[Mesa-dev] [PATCH 2/2] i965/hsw: Set MOCS for surfaces
Eric Anholt
eric at anholt.net
Fri May 10 10:16:56 PDT 2013
Chad Versace <chad.versace at linux.intel.com> writes:
> The drivers was setting MOCS (Memory Object Control State) to 0 for all
> objects. This patch sets it as following:
> renderbuffer, depthbuffer => LLC uncacheable, L3 cacheable
> texture, stencil, hiz => LLC cacheable, L3 cacheable
>
> The goal here is to avoid blowing out the LLC with too-large buffers.
>
> Performance gains:
> Haswell Harris Beach GT3
> Android 4.2.2
> kernel based on 3.8-4fc7c97
>
> GLBenchmark 2.5.1 Egypt HD C24Z16 Offscreen DXT1
> +32.0309% +/- 0.775397%, n = 5, 95% confidence
>
> GLBenchmark 2.7 T-Rex HD C24Z16 Offscreen Fixed timestep ETC1
> +20.2435% +/- 0.821163%, n = 5, 95% confidence
>
> Tested-by: Matt Turner <mattst88 at gmail.com>
> Signed-off-by: Chad Versace <chad.versace at linux.intel.com>
There are two separate changes here:
- Make textures L3 cacheable.
- Change the RB caching to something new.
The L3 for textures seems obviously good.
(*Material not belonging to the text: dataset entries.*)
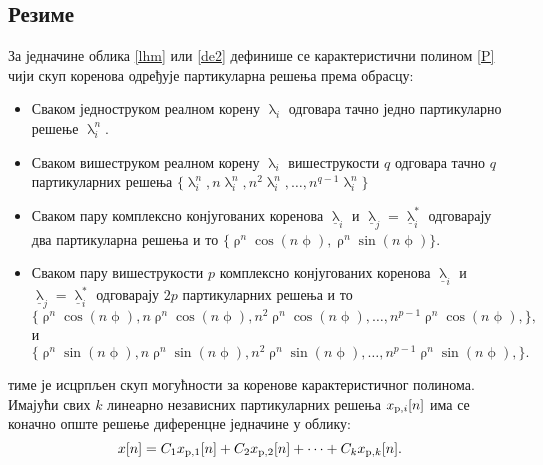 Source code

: \subsection{Резиме} 
За једначине облика \eqref{lhm} или 
\eqref{de2} дефинише се карактеристични полином 
\eqref{P} чији скуп коренова одређује партикуларна 
решења према обрасцу:
\begin{itemize}
\item Сваком једноструком реалном корену $\uplambda_i$ 
одговара тачно једно партикуларно решење $\uplambda_i^n$.
\item Сваком вишеструком реалном корену $\uplambda_i$ 
вишеструкости $q$ одговара тачно $q$ партикуларних 
решења $\{\uplambda_i^n, n\uplambda_i^n, 
n^2\uplambda_i^n, \ldots, n^{q-1}\uplambda_i^n\}$
\item Сваком пару комплексно конјугованих коренова 
$\underline\uplambda_i$ и $\underline\uplambda_j 
= \underline\uplambda_i^*$ одговарају два партикуларна
решења и то $\{\uprho^n \cos(n\upphi), 
\uprho^n \sin(n\upphi)\}$.
\item Сваком пару вишеструкости $p$ комплексно конјугованих коренова 
$\underline\uplambda_i$ и $\underline\uplambda_j 
= \underline\uplambda_i^*$ одговарају $2p$
партикуларних
решења и то 
$$\{\uprho^n \cos(n\upphi), 
n\uprho^n \cos(n\upphi), 
n^2\uprho^n \cos(n\upphi), 
\ldots,
n^{p-1}\uprho^n \cos(n\upphi), 
\},$$
и
$$\{\uprho^n \sin(n\upphi), 
n\uprho^n \sin(n\upphi), 
n^2\uprho^n \sin(n\upphi), \ldots,
n^{p-1}\uprho^n \sin(n\upphi), 
\}.$$
\end{itemize}
тиме је исцрпљен скуп могућности за коренове 
карактеристичног полинома. Имајући свих $k$ 
линеарно независних партикуларних решења 
$x_{{\rm p},i}[n]$
има се коначно опште решење диференцне једначине у 
облику:
\begin{equation}
x[n] = C_1 x_{{\rm p},1}[n] +
 C_2 x_{{\rm p},2}[n] + \cdots + C_k x_{{\rm p},k}[n].
\end{equation}

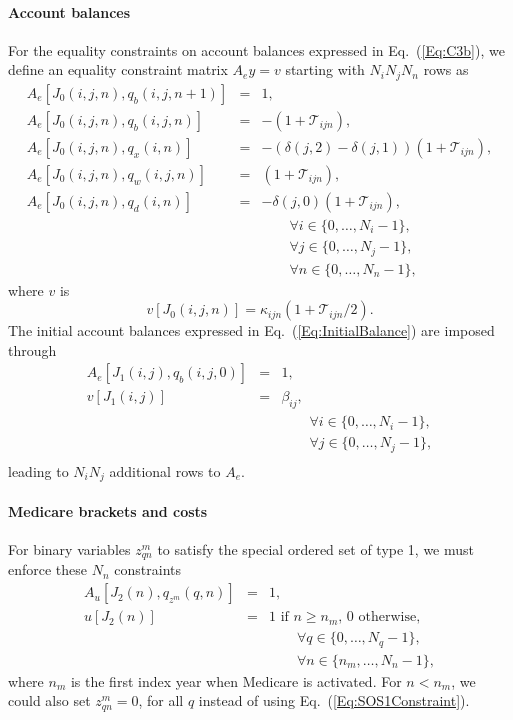 \documentclass{report}[fleqn,11pt]
\begin{document}
\paragraph*{Account balances}
For the equality constraints on account balances expressed in Eq.~(\ref{Eq:C3b}),
we define an equality constraint matrix $A_ey = v$ starting
with $N_iN_jN_n$ rows as
\begin{eqnarray}
	\label{Eq:B1}
	A_e[J_0(i, j, n), q_b(i, j, n+1)] &=& 1, \nonumber \\
	A_e[J_0(i, j, n), q_b(i, j, n)] &=& -(1 + \mathcal{T}_{ijn}), \nonumber \\
	A_e[J_0(i, j, n), q_x(i, n)] &=& -(\delta(j, 2) - \delta(j, 1))(1 + \mathcal{T}_{ijn}), \nonumber \\
	A_e[J_0(i, j, n), q_w(i, j, n)] &=& (1 + \mathcal{T}_{ijn}), \nonumber \\
	A_e[J_0(i, j, n), q_d(i, n)] &=& -\delta(j, 0)(1 + \mathcal{T}_{ijn}), \\
	&&\qquad\forall i \in \{0,\ldots, N_i-1\},\nonumber\\
	&&\qquad\forall j \in \{0,\ldots, N_j-1\},\nonumber\\
	&&\qquad\forall n \in \{0,\ldots, N_n-1\}, \nonumber
\end{eqnarray}
where $v$ is
\begin{equation}
	v[J_0(i, j, n)] = \kappa_{ijn}(1 + \mathcal{T}_{ijn}/2).
\end{equation}
The initial account balances expressed in Eq.~(\ref{Eq:InitialBalance}) are imposed through
\begin{eqnarray}
	A_e[J_1(i, j), q_b(i, j, 0)] &=& 1, \nonumber \\
	v[J_1(i, j)] &=& \beta_{ij},  \\
	&&\qquad\forall i \in \{0,\ldots, N_i-1\},\nonumber\\
	&&\qquad\forall j \in \{0,\ldots, N_j-1\},\nonumber\\
\end{eqnarray}
leading to $N_i N_j$ additional rows to $A_e$.

\paragraph*{Medicare brackets and costs}
For binary variables $z_{qn}^m$ to satisfy
the special ordered set of type 1, we must enforce these $N_n$ constraints
\begin{eqnarray}
	\label{Eq:SOS1Constraint}
	A_u[J_2(n), q_{z^m}(q, n)] &=& 1, \nonumber \\
	u[J_2(n)] &=& \text{1 if $n \ge n_m$, 0 otherwise},\\
	&&\qquad\forall q \in \{0,\ldots, N_q - 1\}, \nonumber\\
	&&\qquad\forall n \in \{n_m,\ldots, N_n - 1\},\nonumber
\end{eqnarray}
where $n_m$ is the first index year when Medicare is activated.
For $n < n_m$, we could also set $z_{qn}^m = 0$,
for all $q$ instead of using Eq.~(\ref{Eq:SOS1Constraint}).
\end{document}
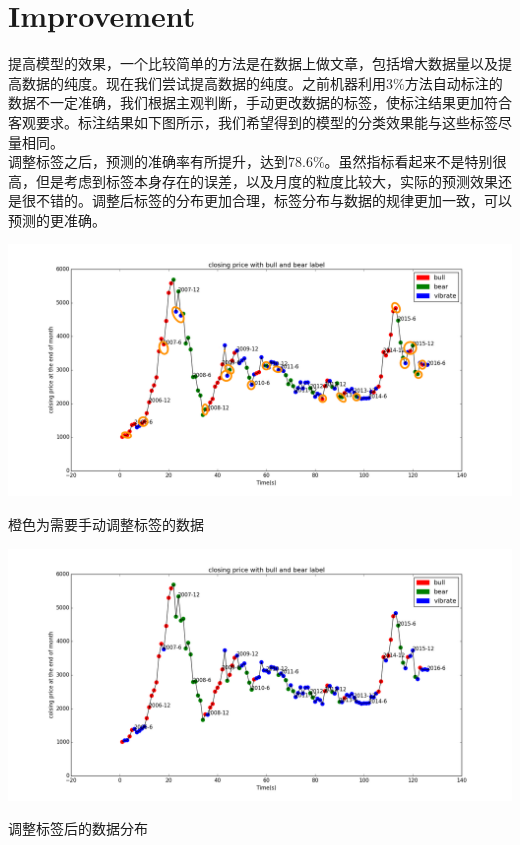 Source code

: \documentclass[10pt,a4paper]{article}
\begin{document}
\section{Improvement }
提高模型的效果，一个比较简单的方法是在数据上做文章，包括增大数据量以及提高数据的纯度。现在我们尝试提高数据的纯度。之前机器利用3\%方法自动标注的数据不一定准确，我们根据主观判断，手动更改数据的标签，使标注结果更加符合客观要求。标注结果如下图所示，我们希望得到的模型的分类效果能与这些标签尽量相同。\\
调整标签之后，预测的准确率有所提升，达到78.6\%。虽然指标看起来不是特别很高，但是考虑到标签本身存在的误差，以及月度的粒度比较大，实际的预测效果还是很不错的。调整后标签的分布更加合理，标签分布与数据的规律更加一致，可以预测的更准确。
\begin{center}
	\includegraphics[width=1\textwidth]{需要调整的标签.png}
	\caption{橙色为需要手动调整标签的数据}
\end{center}
\begin{center}
	\includegraphics[width=1\textwidth]{调整后的标签.png}
	\caption{调整标签后的数据分布}
\end{center}
\end{document}
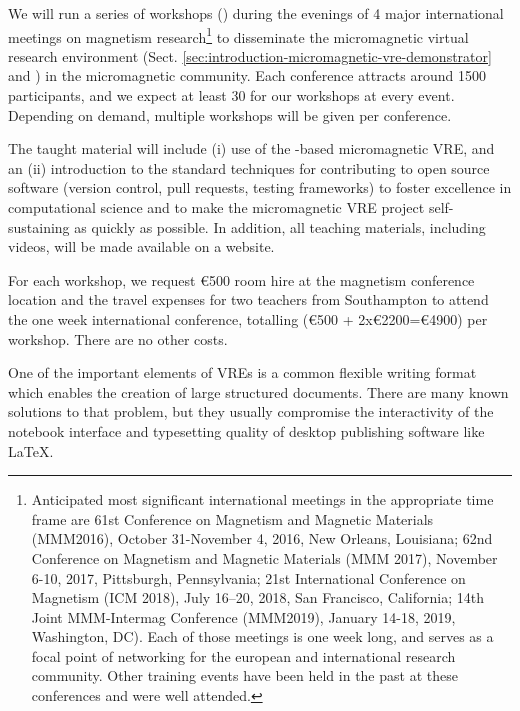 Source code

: \begin{workpackage}
\begin{tasklist}
\begin{task}[title=Micromagnetic VRE dissemination workshops,
id=dissemination-of-oommf-nb-workshops,lead=USO,PM=6]
We will run a series of workshops
() during the evenings of 4 major
international meetings on magnetism research\footnote{Anticipated most
  significant international meetings in the appropriate time frame are
  61st Conference on Magnetism and Magnetic Materials (MMM2016), October
  31-November 4, 2016, New Orleans, Louisiana; 62nd Conference on
  Magnetism and Magnetic Materials (MMM 2017), November 6-10, 2017, Pittsburgh,
  Pennsylvania; 21st International Conference on Magnetism (ICM 2018),
  July 16–20, 2018, San Francisco, California; 14th Joint MMM-Intermag
  Conference (MMM2019), January 14-18, 2019, Washington, DC). Each of those
  meetings is one week long, and serves as a focal point of networking
  for the european and international research community. Other training events have been held in the
past at these conferences and were well attended.} to
disseminate the micromagnetic virtual research environment
(Sect. \ref{sec:introduction-micromagnetic-vre-demonstrator} and  
) in the
micromagnetic community. Each conference
attracts around 1500 participants, and we expect at least 30 for our
workshops at every event. Depending on demand, multiple workshops
will be given per conference.

The taught material will include (i) use of the \Jupyter-based
micromagnetic VRE, and an (ii) introduction to the standard techniques
for contributing to open source software (version control, pull
requests, testing frameworks) to foster excellence in computational
science and to make the micromagnetic VRE project self-sustaining as quickly
as possible. In addition, all teaching materials, including videos,
will be made available on a website.

For each workshop, we request \euro{500} room hire at the magnetism conference
location and the travel expenses for two teachers from Southampton to
attend the one week international conference, totalling (\euro{500} +
2x\euro{2200}=\euro{4900}) per workshop. There are no other costs.
\end{task}

\begin{task}[title=Demonstrator: Interactive books,
id=ibook,lead=US,PM=30]

One of the important elements of VREs is a common flexible writing format which
enables the creation of large structured documents. There are many
known solutions to that problem, but they usually compromise the
interactivity of the notebook interface and typesetting quality of desktop
publishing software like LaTeX.


\end{task}
\end{tasklist}
\end{workpackage}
That cache gets used for
almost nothing else currently (VS pull constants, which are small, and
instruction cache, is a bit larger but the working set is still very
small at any time within a frame).
The render cache change needs more data. It seems obvious to me, and
the spec spells it out, that a change like this is trying to tune the
workload so that things that get cache hits less frequently (render
targets) don't get put in LLC such that their less-likely-to-hit
accesses push out something that would have been likely to have a cache
hit (texturing).
So, what if your render targets and your textures *both* fit in LLC?
This change needs testing across multiple apps and resolutions.